This December article by Serena Gordon of HealthDay News is a fascinating glimpse at what might be closer to the truth about cesarean delivery rates in the U.S: That the term 'unnecessary' may be being overused and based on inaccurate data.
Gordon reports that current estimates put the figure of unnecessary cesareans at nearly 60%, while the real number may be as low as 4%. Why the huge difference?
Mainly because of inaccuracies cited on birth certificates. When government experts analyzed birth certificates and hospital discharge data, they found the actual number of [unnecessary cesarean] deliveries was closer to 4%. The study author, Emily Kahn, an epidemiologist with the U.S. Centers for Disease Control and Prevention's division of reproductive health, explains that "You can't use the birth certificate alone to determine whether or not a woman is at risk for primary caesarean delivery."
"...The CDC researchers sifted through data on 565,767 births from women who were considered at low risk for needing a C-section.

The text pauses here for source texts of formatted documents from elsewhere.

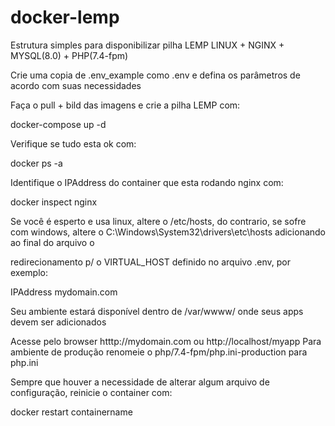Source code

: # docker-lemp
Estrutura simples para disponibilizar pilha LEMP LINUX + NGINX + MYSQL(8.0) + PHP(7.4-fpm)

Crie uma copia de .env_example como .env e defina os parâmetros de acordo com suas necessidades

Faça o pull + bild das imagens e crie a pilha LEMP com:

docker-compose up -d

Verifique se tudo esta ok com:

docker ps -a

Identifique o IPAddress do container que esta rodando nginx com:

docker inspect nginx

Se você é esperto e usa linux, altere o /etc/hosts, do contrario, se sofre com windows, altere o C:\Windows\System32\drivers\etc\hosts adicionando ao final do arquivo o 

redirecionamento p/ o VIRTUAL_HOST definido no arquivo .env, por exemplo:

IPAddress mydomain.com

Seu ambiente estará disponível dentro de /var/wwww/ onde seus apps devem ser adicionados

Acesse pelo browser htttp://mydomain.com ou http://localhost/myapp
Para ambiente de produção renomeie o php/7.4-fpm/php.ini-production para php.ini

Sempre que houver a necessidade de alterar algum arquivo de configuração, reinicie o container com:

docker restart containername
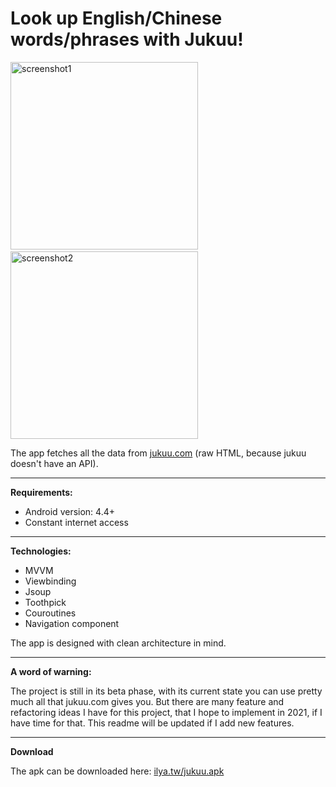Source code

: # Look up English/Chinese words/phrases with Jukuu!

<img src="https://user-images.githubusercontent.com/49668442/103409026-7b8e4b80-4b97-11eb-8e68-47eef6856023.jpg" alt="screenshot1" width="300"/>&nbsp;&nbsp;&nbsp;&nbsp;&nbsp;&nbsp;&nbsp;&nbsp;&nbsp;<img src="https://user-images.githubusercontent.com/49668442/103409053-9b257400-4b97-11eb-81c4-28dc9cee060d.jpg" alt="screenshot2" width="300"/>

The app fetches all the data from [jukuu.com](http://www.jukuu.com) (raw HTML, because jukuu doesn't have an API).

-----
**Requirements:** 

* Android version: 4.4+
* Constant internet access

----
**Technologies:**

* MVVM
* Viewbinding
* Jsoup
* Toothpick
* Couroutines
* Navigation component

The app is designed with clean architecture in mind.

-----
**A word of warning:**

The project is still in its beta phase, with its current state you can use pretty much all that jukuu.com gives you. But there are many feature and refactoring ideas I have for this project, that I hope to implement in 2021, if I have time for that. This readme will be updated if I add new features.

------
**Download**

The apk can be downloaded here: [ilya.tw/jukuu.apk](https://ilya.tw/jukuu.apk)
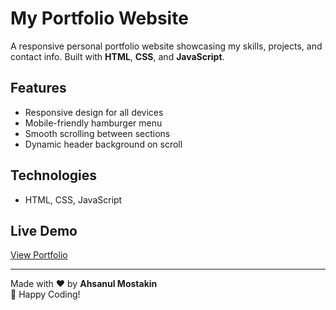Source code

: # My Portfolio Website

A responsive personal portfolio website showcasing my skills, projects, and contact info. Built with **HTML**, **CSS**, and **JavaScript**.

## Features
- Responsive design for all devices
- Mobile-friendly hamburger menu
- Smooth scrolling between sections
- Dynamic header background on scroll

## Technologies
- HTML, CSS, JavaScript

## Live Demo
[View Portfolio](https://ahsanul-mostakin.github.io/Portfolio-Website/)

---

Made with ❤️ by **Ahsanul Mostakin**  
🎉 Happy Coding!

The women were all 37 weeks' to 41 weeks' pregnant when they went into labor and had singleton pregnancies. All of the women delivered in Georgia hospitals between 1999 and 2004. More than 70,000 of these women ended up having a Caesarean delivery, and almost 41,000 were listed on the birth certificate as having no risk factors. Yet, in the hospital discharge data, nearly 90 percent of these women had a risk factor listed. Overall, 58.3 percent of birth certificates suggested no risk factors. But when the researchers pooled the data and combined both birth certificate data and hospital discharge data, they found the rate of Caesareans with no reported risk factors at just 3.9 percent."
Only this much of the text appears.